日常生活に障害を持つ脳卒中の生存者が増加し、同時に、リハビリテーション介入に依存する人が増えている。トレッドミルベースの体力トレーニングは、脱コンディショニングを防ぎ、歩行や階段昇降などの日常生活関連動作の改善に寄与すると考えられている。

しかし、脳卒中後の亜急性期における有酸素運動の安全性と有効性を調査した研究の結果、歩行速度、バーセルインデックス指数に差は無く、逆に、重篤な有害事象の発生率が高かった(発生率1.81、95%信頼区間0.97~3.36)。

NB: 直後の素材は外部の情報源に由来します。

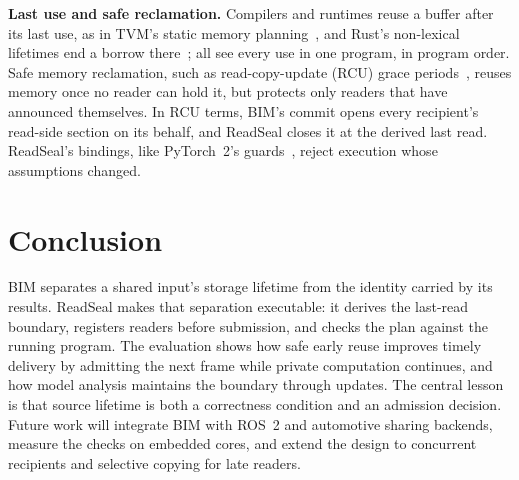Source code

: \documentclass[conference]{IEEEtran}
\newif\ifaidisclosure
\begin{document}
\textbf{Last use and safe reclamation.} Compilers and runtimes reuse a buffer after its last use, as in TVM's static memory planning~\cite{tvm}, and Rust's non-lexical lifetimes end a borrow there~\cite{nll}; all see every use in one program, in program order. Safe memory reclamation, such as read-copy-update (RCU) grace periods~\cite{rcu}, reuses memory once no reader can hold it, but protects only readers that have announced themselves. In RCU terms, BIM's commit opens every recipient's read-side section on its behalf, and ReadSeal closes it at the derived last read. ReadSeal's bindings, like PyTorch~2's guards~\cite{pytorch2}, reject execution whose assumptions changed.

\section{Conclusion}

BIM separates a shared input's storage lifetime from the identity carried by its results. ReadSeal makes that separation executable: it derives the last-read boundary, registers readers before submission, and checks the plan against the running program. The evaluation shows how safe early reuse improves timely delivery by admitting the next frame while private computation continues, and how model analysis maintains the boundary through updates. The central lesson is that source lifetime is both a correctness condition and an admission decision. Future work will integrate BIM with ROS~2 and automotive sharing backends, measure the checks on embedded cores, and extend the design to concurrent recipients and selective copying for late readers.

\ifaidisclosure
\section*{Acknowledgment}
OpenAI Codex assisted with language editing, readability revisions, figure regeneration from existing source files, and build verification for this revision. The experimental data and figure values are unchanged.
\fi



\end{document}
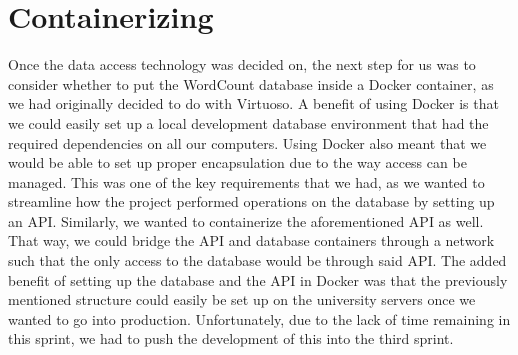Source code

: \section{Containerizing}\label{sec:Containerizing}
Once the data access technology was decided on, the next step for us was to consider whether to put the WordCount database inside a Docker container, as we had originally decided to do with Virtuoso. A benefit of using Docker is that we could easily set up a local development database environment that had the required dependencies on all our computers. Using Docker also meant that we would be able to set up proper encapsulation due to the way access can be managed. This was one of the key requirements that we had, as we wanted to streamline how the \knox{} project performed operations on the database by setting up an API. 
Similarly, we wanted to containerize the aforementioned API as well. That way, we could bridge the API and database containers through a network such that the only access to the database would be through said API.
The added benefit of setting up the database and the API in Docker was that the previously mentioned structure could easily be set up on the university servers once we wanted to go into production.
Unfortunately, due to the lack of time remaining in this sprint, we had to push the development of this into the third sprint.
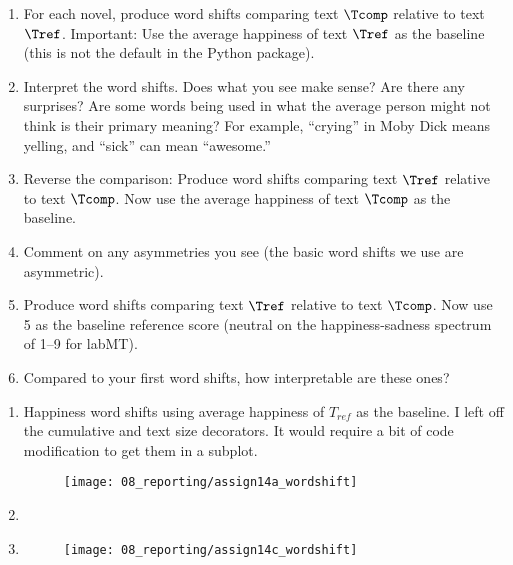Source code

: \begin{enumerate}
  \begin{enumerate} 
  \item 
    For each novel,
    produce word shifts comparing text $\Tcomp$ relative to text $\Tref$.
    Important: Use the average happiness of text $\Tref$ as the baseline (this is not the default in the Python package).

  \item 
    Interpret the word shifts. Does what you see make sense?
    Are there any surprises?
    Are some words being used in what the average person might not think is their primary meaning?
    For example, ``crying'' in Moby Dick means yelling, and ``sick'' can mean ``awesome.''
  \item
    Reverse the comparison:
    Produce word shifts comparing text $\Tref$ relative to text $\Tcomp$.
    Now use the average happiness of text $\Tcomp$ as the baseline.
    
  \item
    Comment on any asymmetries you see (the basic word shifts we use are asymmetric).
  \item
    Produce word shifts comparing text $\Tref$ relative to text $\Tcomp$.
    Now use 5 as the baseline reference score (neutral on the happiness-sadness spectrum of 1--9 for labMT).
    
  \item
    Compared to your first word shifts, how interpretable are these ones?
  \end{enumerate}

  
   \solutionstart
	
	\begin{enumerate}
		\item 
		Happiness word shifts using average happiness of $T_{ref}$ as the baseline. I left off the cumulative and text size decorators. It would require a bit of code modification to get them in a subplot.
		
			\begin{figure}[H]
				\centering
				\texttt{[image: 08\_reporting/assign14a\_wordshift]}
				\label{fig:wordshift}
			\end{figure}
	
		\item 
		
		\item 

			\begin{figure}[H]
   				\centering
   				\texttt{[image: 08\_reporting/assign14c\_wordshift]}
   				\label{fig:wordshift_rev}
   			\end{figure}
	

\end{enumerate}
\end{enumerate}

ドイツにおける7カ所のリハビリテーションセンター。対象者は亜急性脳卒中(脳卒中後5~45日目)を有する200名。その内訳は、National Institutes of Health stroke scale (NIHSS, range 0-42 points, より厳しい脳卒中を示す値) score of 8 (interquartile range 5-12)を、標準的なケアに加えて、トレッドミルベースの体力トレーニングまたはリラクゼーションセッションのいずれかにランダムに割り当てた。

メインアウトカムは、10m歩行試験における最大歩行速度(m/s)の変化とバーセル指数スコア(範囲0〜100点)を、ベースラインと3ヶ月後で比較。安全上の評価は、脳卒中、入院、脳卒中後3ヶ月以内の死亡を含む再発性心血管イベント。有効性は、分析セットにおける各一次結果に対する共分散の分析で評価。

バーセルインデックスとは、ADLを評価する世界共通の評価法で、身辺動作と移動動作の2つの観点で全10項目について、自立度に従って各項目0〜15点で点数化して、合計100点満点で評価する方法。

バーセルインデックスの評価はともかくとして、速く歩行できることが「改善」だろうか。

亜急性脳卒中の患者に対し、日常生活動作の質や歩行速度を高めることを目的とする、有酸素フィットネストレーニングに有益生は無く、むしろ重篤な有害事象を増加させた。この結果から、ガイドラインの再検討を考慮すべき。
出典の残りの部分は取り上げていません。